A payout policy is the way a firm chooses between the alternative ways to pay cash out to shareholders. When a firm generates a profit, the managers have a choice with what they would like to do with the excess funds. They have several options and each choice has advantages and disadvantages, which I will try and explain. The diagram shows the options available to a firm once all debts have been serviced.
This week we will cover the options when the firm decides to retain the profits. By retaining the excess cash flows (profit), the firm can choose whether to invest them in new projects or increase their cash reserves.
If a firm is presented with a profitable investment opportunity it can choose to reinvest the cash and increase the value of the firm. Many young, rapidly growing firms choose to reinvest all of their cash flows this way. By successfully investing the cash the firm would increase the value of the shares for the shareholders.

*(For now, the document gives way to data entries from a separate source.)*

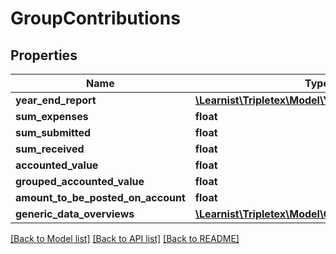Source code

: # GroupContributions

## Properties
Name | Type | Description | Notes
------------ | ------------- | ------------- | -------------
**year_end_report** | [**\Learnist\Tripletex\Model\YearEndReport**](YearEndReport.md) |  | [optional] 
**sum_expenses** | **float** |  | [optional] 
**sum_submitted** | **float** |  | [optional] 
**sum_received** | **float** |  | [optional] 
**accounted_value** | **float** |  | [optional] 
**grouped_accounted_value** | **float** |  | [optional] 
**amount_to_be_posted_on_account** | **float** |  | [optional] 
**generic_data_overviews** | [**\Learnist\Tripletex\Model\GenericDataOverview[]**](GenericDataOverview.md) |  | [optional] 

[[Back to Model list]](../../README.md#documentation-for-models) [[Back to API list]](../../README.md#documentation-for-api-endpoints) [[Back to README]](../../README.md)

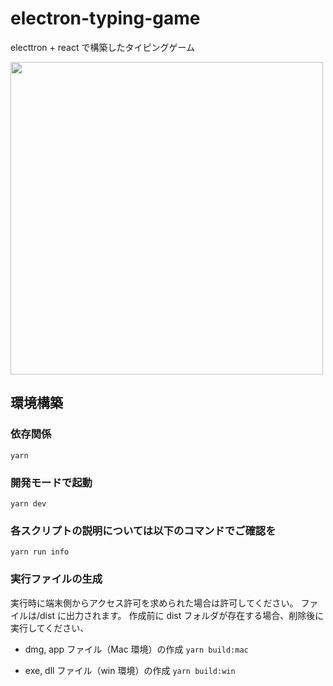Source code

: # electron-typing-game

electtron + react で構築したタイピングゲーム

<img src="https://user-images.githubusercontent.com/33960934/170536068-1ff59a49-482e-474e-9178-071bc78dfec6.gif" width="500px">

## 環境構築

### 依存関係
`yarn`

### 開発モードで起動
`yarn dev`

### 各スクリプトの説明については以下のコマンドでご確認を
`yarn run info`

### 実行ファイルの生成
実行時に端末側からアクセス許可を求められた場合は許可してください。
ファイルは/dist に出力されます。
作成前に dist フォルダが存在する場合、削除後に実行してください、

- dmg, app ファイル（Mac 環境）の作成
`yarn build:mac`

- exe, dll ファイル（win 環境）の作成
`yarn build:win`
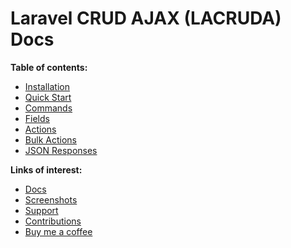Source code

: # Laravel CRUD AJAX (LACRUDA) Docs

**Table of contents:**

- [Installation](installation.md)
- [Quick Start](quick-start.md)
- [Commands](commands.md)
- [Fields](fields.md)
- [Actions](actions.md)
- [Bulk Actions](bulk-actions.md)
- [JSON Responses](json-responses.md)

**Links of interest:**

- [Docs](https://github.com/realsoft/lacruda/tree/master/docs/readme.md)
- [Screenshots](https://imgur.com/a/uo1ZST5)
- [Support](https://github.com/realsoft/lacruda/issues)
- [Contributions](https://github.com/realsoft/lacruda/pulls)
- [Buy me a coffee](https://ko-fi.com/realsoft)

Choosing to retain all of the profit to increase cash reserves is not a particularly common choice. Often firms choose to retain a small percentage to 'top up' their cash reserves but distribute the rest. If firms retain cash reserves that are too high there is no benefit to shareholders. Some make the arguement that by having excessive cash reserves it can encourage managers to inefficiently allocate the funds. However, by increasing cash reserves the company can be confident that they will have sufficient funds to invest in a future project. Possibly avoiding the often costly process of raising capital in either equity or debt markets.